• Work to complete
Take every line from the entries below that includes the word "colliderCollisionConstraint" and copy it.

• Exercise materials
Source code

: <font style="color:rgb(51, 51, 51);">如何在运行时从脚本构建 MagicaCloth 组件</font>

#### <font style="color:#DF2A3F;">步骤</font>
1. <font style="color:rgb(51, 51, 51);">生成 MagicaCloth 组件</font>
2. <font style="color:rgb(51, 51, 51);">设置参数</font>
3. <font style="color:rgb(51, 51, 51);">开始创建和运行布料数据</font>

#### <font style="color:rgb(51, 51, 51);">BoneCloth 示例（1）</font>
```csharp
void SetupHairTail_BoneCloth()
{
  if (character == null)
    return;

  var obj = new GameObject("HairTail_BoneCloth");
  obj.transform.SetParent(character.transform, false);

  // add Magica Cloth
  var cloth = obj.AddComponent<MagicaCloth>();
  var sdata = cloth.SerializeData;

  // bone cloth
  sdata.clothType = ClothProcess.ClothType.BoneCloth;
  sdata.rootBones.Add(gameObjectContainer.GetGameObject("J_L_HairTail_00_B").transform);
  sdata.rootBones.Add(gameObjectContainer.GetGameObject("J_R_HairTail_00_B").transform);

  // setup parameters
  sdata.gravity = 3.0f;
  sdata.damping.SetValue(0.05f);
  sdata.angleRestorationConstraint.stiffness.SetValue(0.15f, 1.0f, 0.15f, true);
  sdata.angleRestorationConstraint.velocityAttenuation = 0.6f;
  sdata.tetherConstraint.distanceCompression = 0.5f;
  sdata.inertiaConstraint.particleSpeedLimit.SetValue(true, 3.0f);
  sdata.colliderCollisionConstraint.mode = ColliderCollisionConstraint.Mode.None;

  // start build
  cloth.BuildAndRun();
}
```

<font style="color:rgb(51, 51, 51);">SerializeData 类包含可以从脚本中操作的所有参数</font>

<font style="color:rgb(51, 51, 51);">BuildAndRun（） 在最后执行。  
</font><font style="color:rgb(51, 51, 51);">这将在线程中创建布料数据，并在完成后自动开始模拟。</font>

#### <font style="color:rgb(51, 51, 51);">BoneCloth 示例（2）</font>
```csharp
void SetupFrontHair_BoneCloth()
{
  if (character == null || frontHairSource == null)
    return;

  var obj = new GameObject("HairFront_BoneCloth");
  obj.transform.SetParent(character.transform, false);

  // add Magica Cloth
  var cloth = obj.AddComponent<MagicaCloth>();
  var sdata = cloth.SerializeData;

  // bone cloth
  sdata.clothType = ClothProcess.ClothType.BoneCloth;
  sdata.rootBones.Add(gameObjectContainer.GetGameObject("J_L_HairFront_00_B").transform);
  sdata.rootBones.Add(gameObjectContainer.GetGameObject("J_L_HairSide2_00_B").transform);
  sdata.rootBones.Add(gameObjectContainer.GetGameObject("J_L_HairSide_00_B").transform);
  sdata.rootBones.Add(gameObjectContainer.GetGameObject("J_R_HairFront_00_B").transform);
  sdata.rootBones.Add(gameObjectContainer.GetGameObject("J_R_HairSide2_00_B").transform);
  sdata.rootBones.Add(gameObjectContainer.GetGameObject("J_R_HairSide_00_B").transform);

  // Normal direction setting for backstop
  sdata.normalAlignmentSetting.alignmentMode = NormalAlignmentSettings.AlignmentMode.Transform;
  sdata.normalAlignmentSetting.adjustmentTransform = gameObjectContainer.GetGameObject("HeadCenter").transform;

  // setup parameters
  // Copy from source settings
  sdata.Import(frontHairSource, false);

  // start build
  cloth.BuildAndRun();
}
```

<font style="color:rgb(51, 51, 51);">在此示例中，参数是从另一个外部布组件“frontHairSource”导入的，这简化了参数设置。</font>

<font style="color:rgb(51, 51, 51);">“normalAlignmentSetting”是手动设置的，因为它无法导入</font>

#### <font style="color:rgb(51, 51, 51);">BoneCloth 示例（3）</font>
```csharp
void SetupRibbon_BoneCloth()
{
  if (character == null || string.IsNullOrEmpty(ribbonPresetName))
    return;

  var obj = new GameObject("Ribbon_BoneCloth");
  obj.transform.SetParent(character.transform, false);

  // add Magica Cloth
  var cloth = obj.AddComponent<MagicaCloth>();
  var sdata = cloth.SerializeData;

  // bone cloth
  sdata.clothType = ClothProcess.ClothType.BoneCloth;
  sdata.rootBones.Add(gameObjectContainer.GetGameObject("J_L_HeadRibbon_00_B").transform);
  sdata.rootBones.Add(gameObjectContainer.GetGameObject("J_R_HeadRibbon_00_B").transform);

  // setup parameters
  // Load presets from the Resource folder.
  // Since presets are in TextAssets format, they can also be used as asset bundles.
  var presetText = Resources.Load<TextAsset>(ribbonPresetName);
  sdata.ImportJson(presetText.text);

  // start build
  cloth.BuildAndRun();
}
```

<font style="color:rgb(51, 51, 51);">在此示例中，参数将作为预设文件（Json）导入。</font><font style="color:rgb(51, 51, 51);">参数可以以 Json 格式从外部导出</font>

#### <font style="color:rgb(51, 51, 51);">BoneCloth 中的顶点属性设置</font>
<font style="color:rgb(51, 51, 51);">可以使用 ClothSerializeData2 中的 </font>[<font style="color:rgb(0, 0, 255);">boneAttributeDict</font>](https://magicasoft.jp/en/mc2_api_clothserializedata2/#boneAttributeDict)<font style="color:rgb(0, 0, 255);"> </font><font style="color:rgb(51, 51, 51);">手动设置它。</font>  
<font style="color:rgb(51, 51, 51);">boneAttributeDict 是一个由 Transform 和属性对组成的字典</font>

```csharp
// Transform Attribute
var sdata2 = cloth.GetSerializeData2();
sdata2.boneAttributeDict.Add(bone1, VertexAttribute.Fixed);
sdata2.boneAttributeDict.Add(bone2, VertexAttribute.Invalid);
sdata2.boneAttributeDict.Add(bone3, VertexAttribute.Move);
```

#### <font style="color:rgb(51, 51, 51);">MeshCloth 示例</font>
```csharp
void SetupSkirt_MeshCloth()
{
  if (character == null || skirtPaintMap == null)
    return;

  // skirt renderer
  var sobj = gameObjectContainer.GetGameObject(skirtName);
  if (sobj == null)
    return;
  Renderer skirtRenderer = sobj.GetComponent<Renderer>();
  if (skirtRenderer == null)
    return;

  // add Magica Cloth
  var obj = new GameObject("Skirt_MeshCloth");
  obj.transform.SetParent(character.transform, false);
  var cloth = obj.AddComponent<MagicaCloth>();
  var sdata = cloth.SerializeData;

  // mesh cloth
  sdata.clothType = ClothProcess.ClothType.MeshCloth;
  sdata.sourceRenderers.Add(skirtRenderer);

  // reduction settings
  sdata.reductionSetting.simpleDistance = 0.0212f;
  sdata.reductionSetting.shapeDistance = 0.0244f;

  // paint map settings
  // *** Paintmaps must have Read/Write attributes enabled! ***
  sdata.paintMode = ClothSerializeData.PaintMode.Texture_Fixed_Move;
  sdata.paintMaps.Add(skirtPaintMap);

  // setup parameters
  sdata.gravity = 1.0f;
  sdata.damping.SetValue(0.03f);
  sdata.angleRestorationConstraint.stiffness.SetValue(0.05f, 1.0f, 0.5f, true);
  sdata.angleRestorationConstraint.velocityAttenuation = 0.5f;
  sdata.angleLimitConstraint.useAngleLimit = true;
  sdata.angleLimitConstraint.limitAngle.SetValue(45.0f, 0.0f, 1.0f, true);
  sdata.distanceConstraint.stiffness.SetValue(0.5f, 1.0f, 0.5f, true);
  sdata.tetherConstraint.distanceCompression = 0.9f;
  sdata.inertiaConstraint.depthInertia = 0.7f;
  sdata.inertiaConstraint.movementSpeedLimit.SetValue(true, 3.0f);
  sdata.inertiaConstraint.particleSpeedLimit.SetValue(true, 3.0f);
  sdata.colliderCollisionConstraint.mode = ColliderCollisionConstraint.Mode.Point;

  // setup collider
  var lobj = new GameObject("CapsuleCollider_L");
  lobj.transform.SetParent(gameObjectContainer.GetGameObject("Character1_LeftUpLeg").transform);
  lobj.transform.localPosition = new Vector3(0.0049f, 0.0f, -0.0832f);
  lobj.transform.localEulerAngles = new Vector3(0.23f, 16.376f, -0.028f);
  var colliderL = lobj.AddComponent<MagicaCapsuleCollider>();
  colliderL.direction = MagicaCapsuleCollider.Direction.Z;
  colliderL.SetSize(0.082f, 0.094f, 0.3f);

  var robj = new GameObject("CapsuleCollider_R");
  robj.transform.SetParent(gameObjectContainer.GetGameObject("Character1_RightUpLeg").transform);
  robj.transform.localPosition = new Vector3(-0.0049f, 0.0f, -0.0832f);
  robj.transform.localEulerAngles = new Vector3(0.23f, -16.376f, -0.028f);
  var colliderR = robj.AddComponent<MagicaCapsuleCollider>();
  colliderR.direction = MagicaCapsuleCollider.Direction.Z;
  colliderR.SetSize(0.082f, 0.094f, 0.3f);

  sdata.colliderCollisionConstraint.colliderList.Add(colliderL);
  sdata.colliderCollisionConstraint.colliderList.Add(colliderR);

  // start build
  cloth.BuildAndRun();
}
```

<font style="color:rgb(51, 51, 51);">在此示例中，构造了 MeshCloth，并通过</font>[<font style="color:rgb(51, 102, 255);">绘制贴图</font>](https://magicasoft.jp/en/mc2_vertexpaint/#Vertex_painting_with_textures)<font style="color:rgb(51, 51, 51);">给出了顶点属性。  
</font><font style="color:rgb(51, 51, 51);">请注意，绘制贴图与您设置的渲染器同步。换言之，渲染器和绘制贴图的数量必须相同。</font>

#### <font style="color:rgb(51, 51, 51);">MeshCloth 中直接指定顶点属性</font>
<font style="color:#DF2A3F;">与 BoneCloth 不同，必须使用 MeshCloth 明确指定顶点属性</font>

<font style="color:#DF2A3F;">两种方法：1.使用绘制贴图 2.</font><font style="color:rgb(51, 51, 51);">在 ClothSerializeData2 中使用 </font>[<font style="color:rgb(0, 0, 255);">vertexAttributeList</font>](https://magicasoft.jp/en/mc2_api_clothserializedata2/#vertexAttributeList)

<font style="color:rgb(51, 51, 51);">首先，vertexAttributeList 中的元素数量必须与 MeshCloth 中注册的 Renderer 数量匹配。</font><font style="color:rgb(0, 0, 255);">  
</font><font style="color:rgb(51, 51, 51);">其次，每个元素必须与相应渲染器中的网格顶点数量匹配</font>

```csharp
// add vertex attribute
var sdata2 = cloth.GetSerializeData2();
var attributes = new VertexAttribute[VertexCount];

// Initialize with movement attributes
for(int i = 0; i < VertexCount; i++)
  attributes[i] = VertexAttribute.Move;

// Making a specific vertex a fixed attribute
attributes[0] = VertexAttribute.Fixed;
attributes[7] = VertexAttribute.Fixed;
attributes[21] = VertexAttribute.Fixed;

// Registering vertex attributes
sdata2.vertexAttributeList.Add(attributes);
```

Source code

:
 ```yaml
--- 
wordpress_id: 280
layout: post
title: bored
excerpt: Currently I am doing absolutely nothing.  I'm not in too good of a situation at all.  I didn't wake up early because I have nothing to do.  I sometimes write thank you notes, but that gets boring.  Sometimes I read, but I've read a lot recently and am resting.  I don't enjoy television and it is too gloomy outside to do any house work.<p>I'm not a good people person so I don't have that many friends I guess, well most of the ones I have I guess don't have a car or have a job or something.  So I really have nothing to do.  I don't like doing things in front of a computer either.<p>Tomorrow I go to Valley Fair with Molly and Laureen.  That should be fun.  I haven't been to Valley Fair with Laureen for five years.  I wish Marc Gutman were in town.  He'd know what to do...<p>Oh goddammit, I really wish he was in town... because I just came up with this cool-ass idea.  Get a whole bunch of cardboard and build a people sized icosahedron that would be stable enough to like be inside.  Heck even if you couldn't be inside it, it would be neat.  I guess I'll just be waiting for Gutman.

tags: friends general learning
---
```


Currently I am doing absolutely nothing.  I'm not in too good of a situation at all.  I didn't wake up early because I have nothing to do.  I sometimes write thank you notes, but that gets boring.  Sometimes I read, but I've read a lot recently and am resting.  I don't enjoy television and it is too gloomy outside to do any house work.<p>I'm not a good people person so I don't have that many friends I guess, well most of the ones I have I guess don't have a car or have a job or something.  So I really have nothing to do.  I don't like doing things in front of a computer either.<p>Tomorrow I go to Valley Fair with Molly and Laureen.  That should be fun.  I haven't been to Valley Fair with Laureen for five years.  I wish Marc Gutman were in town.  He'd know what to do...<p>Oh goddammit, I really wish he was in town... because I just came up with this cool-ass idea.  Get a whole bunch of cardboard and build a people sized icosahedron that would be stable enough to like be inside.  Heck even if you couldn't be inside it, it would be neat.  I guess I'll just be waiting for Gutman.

• Solution to this task
  sdata.colliderCollisionConstraint.mode = ColliderCollisionConstraint.Mode.None;
  sdata.colliderCollisionConstraint.mode = ColliderCollisionConstraint.Mode.Point;
  sdata.colliderCollisionConstraint.colliderList.Add(colliderL);
  sdata.colliderCollisionConstraint.colliderList.Add(colliderR);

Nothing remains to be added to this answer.